In order to find out more about the work of the Action Fund, I asked Caroline Lopez, Director of Organizing for the Washington Housing Alliance Action Fund, a few questions:
Why is the Action Fund important to the work of the Housing Alliance?
The Action Fund supports the housing justice issues that the Housing Alliance and its members, including RAP, advocates for throughout the year. However, the Action Fund has a specific role to register voters, educate candidates running for office, as well as elected officials, and hold lawmakers accountable to their words. The Action Fund endorses candidates who have been or affirm to be Housing Champions, in that they share the vision of housing justice in our state policies and budget. We work with members to elect those Housing Champions to office. Through this process, we can let new candidates know about the policies we’re working on, find out their stance and hold them accountable to the communities those policies impact once they’re elected.
What are the steps to the endorsement process?

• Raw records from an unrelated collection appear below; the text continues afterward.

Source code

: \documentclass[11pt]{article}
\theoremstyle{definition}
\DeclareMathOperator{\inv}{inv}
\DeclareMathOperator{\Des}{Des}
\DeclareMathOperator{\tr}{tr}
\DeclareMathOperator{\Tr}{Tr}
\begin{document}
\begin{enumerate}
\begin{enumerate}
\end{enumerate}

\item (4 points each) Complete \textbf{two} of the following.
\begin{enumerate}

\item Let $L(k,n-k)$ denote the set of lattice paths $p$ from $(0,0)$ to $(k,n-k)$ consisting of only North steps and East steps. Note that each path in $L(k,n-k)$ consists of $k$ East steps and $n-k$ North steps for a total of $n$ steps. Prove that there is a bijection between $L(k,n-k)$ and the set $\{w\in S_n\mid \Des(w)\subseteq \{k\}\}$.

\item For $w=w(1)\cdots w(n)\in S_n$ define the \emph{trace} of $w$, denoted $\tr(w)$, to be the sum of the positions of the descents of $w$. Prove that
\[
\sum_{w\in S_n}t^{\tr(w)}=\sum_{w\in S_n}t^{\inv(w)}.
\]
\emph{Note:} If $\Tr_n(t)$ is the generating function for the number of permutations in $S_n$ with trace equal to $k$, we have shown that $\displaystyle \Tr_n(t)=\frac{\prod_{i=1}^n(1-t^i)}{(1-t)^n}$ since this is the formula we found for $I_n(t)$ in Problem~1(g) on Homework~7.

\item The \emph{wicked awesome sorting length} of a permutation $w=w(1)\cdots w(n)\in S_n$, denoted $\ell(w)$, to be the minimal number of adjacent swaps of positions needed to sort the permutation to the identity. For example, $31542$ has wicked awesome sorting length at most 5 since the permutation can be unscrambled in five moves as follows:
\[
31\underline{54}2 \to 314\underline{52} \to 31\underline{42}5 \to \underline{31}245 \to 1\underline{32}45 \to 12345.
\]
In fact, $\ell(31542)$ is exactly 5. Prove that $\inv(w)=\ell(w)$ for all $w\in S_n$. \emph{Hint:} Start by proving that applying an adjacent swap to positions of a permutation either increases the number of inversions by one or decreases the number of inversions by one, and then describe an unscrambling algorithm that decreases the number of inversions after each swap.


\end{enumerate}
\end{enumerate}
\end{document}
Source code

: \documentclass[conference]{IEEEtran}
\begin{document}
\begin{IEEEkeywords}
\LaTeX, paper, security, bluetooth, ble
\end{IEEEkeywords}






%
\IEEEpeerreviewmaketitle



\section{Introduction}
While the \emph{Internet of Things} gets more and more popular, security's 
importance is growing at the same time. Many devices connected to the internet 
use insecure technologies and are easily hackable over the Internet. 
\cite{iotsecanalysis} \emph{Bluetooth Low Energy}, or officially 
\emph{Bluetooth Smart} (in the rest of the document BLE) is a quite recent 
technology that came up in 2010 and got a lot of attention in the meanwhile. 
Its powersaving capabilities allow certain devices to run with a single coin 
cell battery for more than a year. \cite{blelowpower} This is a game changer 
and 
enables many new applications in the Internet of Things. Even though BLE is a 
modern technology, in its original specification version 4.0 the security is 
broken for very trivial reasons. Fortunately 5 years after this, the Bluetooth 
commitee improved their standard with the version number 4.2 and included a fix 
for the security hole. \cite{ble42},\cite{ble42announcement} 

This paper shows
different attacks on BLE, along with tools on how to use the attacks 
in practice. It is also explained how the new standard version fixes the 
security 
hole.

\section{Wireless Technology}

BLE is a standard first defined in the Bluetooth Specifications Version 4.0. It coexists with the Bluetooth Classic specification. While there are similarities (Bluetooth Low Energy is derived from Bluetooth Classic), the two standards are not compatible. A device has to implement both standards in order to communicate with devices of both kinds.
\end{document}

We’ve elected to have an Endorsement Committee that includes people outside the board membership. This year, we’ve added two RAP Steering Committee members, Jennifer Bereskin and Brook Fadley, as well as RAP supporter and social worker, Sean Blackwell. They will join Action Fund board members from across the state in reviewing candidate endorsement applications. The application mainly asks questions about where the candidate stands on housing justice issues and policies that affect people with low income, renters and people without homes. The Endorsement Committee makes recommendations and interviews candidates as needed. These recommendations are sent to the Action Fund board members who then cast a final vote.
How is equity factored into the endorsement process?
Within the questionnaire, we ask how candidates are reaching out to and supporting Communities of Color, and how the candidates plan on reducing racial inequities around housing issues. We specifically ask about policies that are directly related to racial justice, equity for those most impacted, and housing discrimination.
What else would you like members of RAP to know?
Once we announce the candidates we will endorse, we hope that RAP members will help us to elect people who align with our vision for housing justice and encourage everyone they know to vote in the 2020 election! We need to mobilize our friends, family, neighbors and community in electing people who understand that housing is a public health crisis that affects us all.